Hello,
I'm trying to create a table which stores all the events from two other table with some aggregations for the past 120 days. I tried to solve the problem with materialized view, but it seems I hit some limitations.
Because of the data volume - each query will be 60-70 TB, I'm trying to figure out how to optimize the solution.
What I've done so far:
1. I created a view - 'events_view'
CREATE VIEW events_view AS SELECT colA, colB, date_column, count(*) FROM table a WHERE date_column >= current_date - 120 GROUP BY colA, colB, date_column UNION ALL SELECT colA, colB, date_column, count(*) FROM table b WHERE date_column >= current_date - 120 GROUP BY colA, colB, date_column;
2. Then I'm using the view to create a table 'events_table'
CREATE TABLE 'events_table' AS PARTITION BY date_column
SELECT * FROM 'events_view';
If I write a procedure where I add the following:
1. Delete data older than 120 days.
2. Insert data which is from current date.

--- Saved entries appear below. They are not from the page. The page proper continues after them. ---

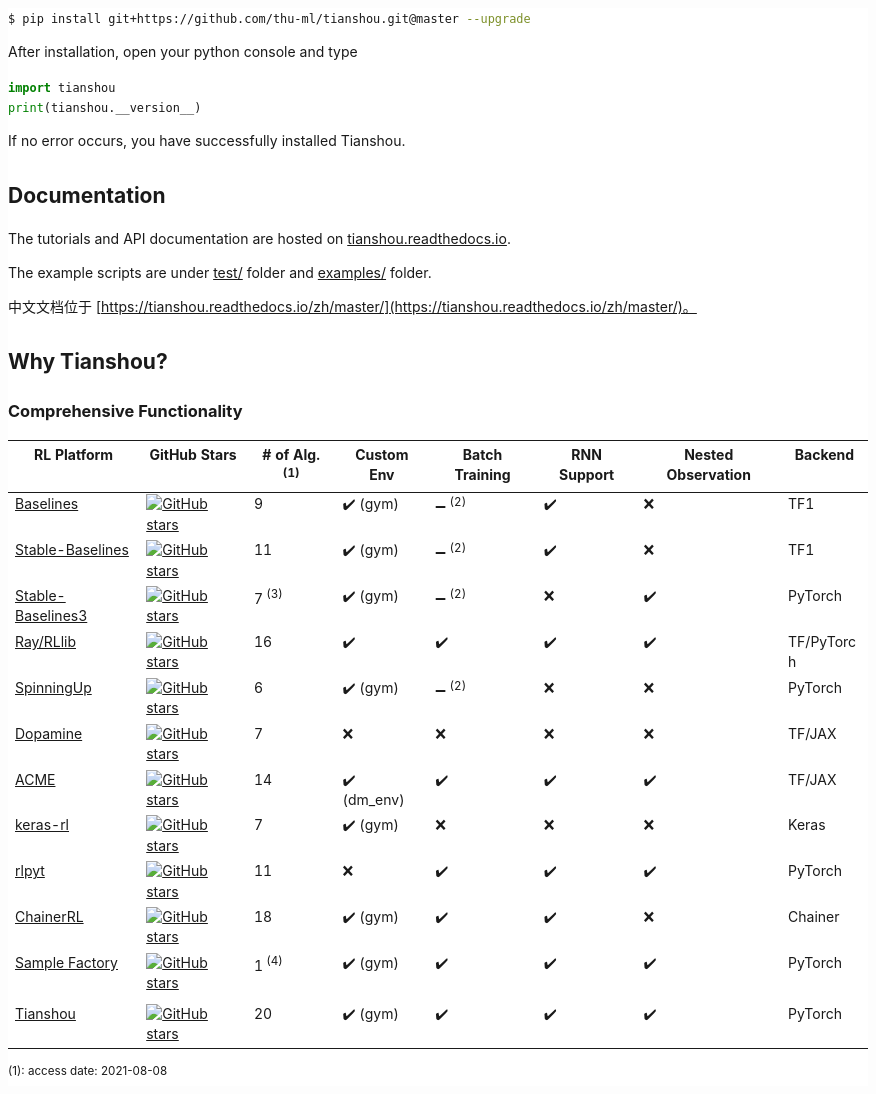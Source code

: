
 ```bash
$ pip install git+https://github.com/thu-ml/tianshou.git@master --upgrade
```

After installation, open your python console and type

```python
import tianshou
print(tianshou.__version__)
```

If no error occurs, you have successfully installed Tianshou.

## Documentation

The tutorials and API documentation are hosted on [tianshou.readthedocs.io](https://tianshou.readthedocs.io/).

The example scripts are under [test/](https://github.com/thu-ml/tianshou/blob/master/test) folder and [examples/](https://github.com/thu-ml/tianshou/blob/master/examples) folder.

中文文档位于 [https://tianshou.readthedocs.io/zh/master/](https://tianshou.readthedocs.io/zh/master/)。



## Why Tianshou?

### Comprehensive Functionality

| RL Platform                                                  | GitHub Stars                                                 | # of Alg. <sup>(1)</sup> | Custom Env                  | Batch Training                    | RNN Support        | Nested Observation | Backend    |
| ------------------------------------------------------------ | ------------------------------------------------------------ | ------------------------ | --------------------------- | --------------------------------- | ------------------ | ------------------ | ---------- |
| [Baselines](https://github.com/openai/baselines)             | [![GitHub stars](https://img.shields.io/github/stars/openai/baselines)](https://github.com/openai/baselines/stargazers) | 9                        | :heavy_check_mark: (gym)    | :heavy_minus_sign: <sup>(2)</sup> | :heavy_check_mark: | :x:                | TF1        |
| [Stable-Baselines](https://github.com/hill-a/stable-baselines) | [![GitHub stars](https://img.shields.io/github/stars/hill-a/stable-baselines)](https://github.com/hill-a/stable-baselines/stargazers) | 11                       | :heavy_check_mark: (gym)    | :heavy_minus_sign: <sup>(2)</sup> | :heavy_check_mark: | :x:                | TF1        |
| [Stable-Baselines3](https://github.com/DLR-RM/stable-baselines3) | [![GitHub stars](https://img.shields.io/github/stars/DLR-RM/stable-baselines3)](https://github.com/DLR-RM/stable-baselines3/stargazers) | 7<sup> (3)</sup>         | :heavy_check_mark: (gym)    | :heavy_minus_sign: <sup>(2)</sup> | :x:                | :heavy_check_mark: | PyTorch    |
| [Ray/RLlib](https://github.com/ray-project/ray/tree/master/rllib/) | [![GitHub stars](https://img.shields.io/github/stars/ray-project/ray)](https://github.com/ray-project/ray/stargazers) | 16                       | :heavy_check_mark:          | :heavy_check_mark:                | :heavy_check_mark: | :heavy_check_mark: | TF/PyTorch |
| [SpinningUp](https://github.com/openai/spinningup)           | [![GitHub stars](https://img.shields.io/github/stars/openai/spinningup)](https://github.com/openai/spinningupstargazers) | 6                        | :heavy_check_mark: (gym)    | :heavy_minus_sign: <sup>(2)</sup> | :x:                | :x:                | PyTorch    |
| [Dopamine](https://github.com/google/dopamine)               | [![GitHub stars](https://img.shields.io/github/stars/google/dopamine)](https://github.com/google/dopamine/stargazers) | 7                        | :x:                         | :x:                               | :x:                | :x:                | TF/JAX     |
| [ACME](https://github.com/deepmind/acme)                     | [![GitHub stars](https://img.shields.io/github/stars/deepmind/acme)](https://github.com/deepmind/acme/stargazers) | 14                       | :heavy_check_mark: (dm_env) | :heavy_check_mark:                | :heavy_check_mark: | :heavy_check_mark: | TF/JAX     |
| [keras-rl](https://github.com/keras-rl/keras-rl)             | [![GitHub stars](https://img.shields.io/github/stars/keras-rl/keras-rl)](https://github.com/keras-rl/keras-rlstargazers) | 7                        | :heavy_check_mark: (gym)    | :x:                               | :x:                | :x:                | Keras      |
| [rlpyt](https://github.com/astooke/rlpyt)                    | [![GitHub stars](https://img.shields.io/github/stars/astooke/rlpyt)](https://github.com/astooke/rlpyt/stargazers) | 11                       | :x:                         | :heavy_check_mark:                | :heavy_check_mark: | :heavy_check_mark: | PyTorch    |
| [ChainerRL](https://github.com/chainer/chainerrl)            | [![GitHub stars](https://img.shields.io/github/stars/chainer/chainerrl)](https://github.com/chainer/chainerrl/stargazers) | 18                       | :heavy_check_mark: (gym)    | :heavy_check_mark:                | :heavy_check_mark: | :x:                | Chainer    |
| [Sample Factory](https://github.com/alex-petrenko/sample-factory) | [![GitHub stars](https://img.shields.io/github/stars/alex-petrenko/sample-factory)](https://github.com/alex-petrenko/sample-factory/stargazers) | 1<sup> (4)</sup>         | :heavy_check_mark: (gym)    | :heavy_check_mark:                | :heavy_check_mark: | :heavy_check_mark: | PyTorch    |
|                                                              |                                                              |                          |                             |                                   |                    |                    |            |
| [Tianshou](https://github.com/thu-ml/tianshou)               | [![GitHub stars](https://img.shields.io/github/stars/thu-ml/tianshou)](https://github.com/thu-ml/tianshou/stargazers) | 20                       | :heavy_check_mark: (gym)    | :heavy_check_mark:                | :heavy_check_mark: | :heavy_check_mark: | PyTorch    |

<sup>(1): access date: 2021-08-08</sup>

DELETE * FROM 'events_table' WHERE date_column < current_date - 120; INSERT INTO 'events_table'
SELECT * FROM 'events_view' WHERE date_column = current_date;
Will this solve my issue or there is a far more elegant way and optimal way to do that. And my other concern is that the view will run all this data for past 120 days every time even if there is a WHERE date_column = current_date clause.
Your concern is valid: using a view that filters data for the past 120 days and then querying it—even with an additional WHERE date_column = current_date clause—can still result in scanning all data for those 120 days. This is because the optimizer may not effectively prune partitions when the filtering is done inside the view definition, leading to inefficient queries that scan large volumes of data unnecessarily.
Here's how you can optimize your solution:
1. Optimized View:
Keep your view as is:
CREATE OR REPLACE VIEW events_view AS
SELECT
colA,
colB,
date_column,
COUNT(*) AS event_count
FROM table_a
GROUP BY colA, colB, date_column
UNION ALL
SELECT
colA,
colB,
date_column,
COUNT(*) AS event_count
FROM table_b
GROUP BY colA, colB, date_column;
2. Partitioned and Clustered Table:
Create the partitioned and clustered table as before:
CREATE OR REPLACE TABLE `your_dataset.events_table`
PARTITION BY date_column
CLUSTER BY colA, colB AS
SELECT * FROM events_view;
3. Scheduled Query with Efficient Update:
Replace the previous MERGE statement with a query that inserts only the data for the current day:
INSERT INTO `your_dataset.events_table`
SELECT
colA,
colB,
date_column,
COUNT(*) AS cnt
FROM (
SELECT colA, colB FROM `your_dataset.table_a` WHERE date_column = CURRENT_DATE()
UNION ALL
SELECT colA, colB FROM `your_dataset.table_b` WHERE date_column = CURRENT_DATE()
)
GROUP BY colA, colB, date_column;
4. Table Expiration:
Set a table expiration policy on events_table to automatically remove data older than 120 days:
ALTER TABLE `your_dataset.events_table`
SET OPTIONS (
partition_expiration_days = 120
);
Thank you very much @ms4446!
Just a question for the scheduled query - it will run every time new data is inserted in one of the initial tables - table_a or table_b, or an interval can be set?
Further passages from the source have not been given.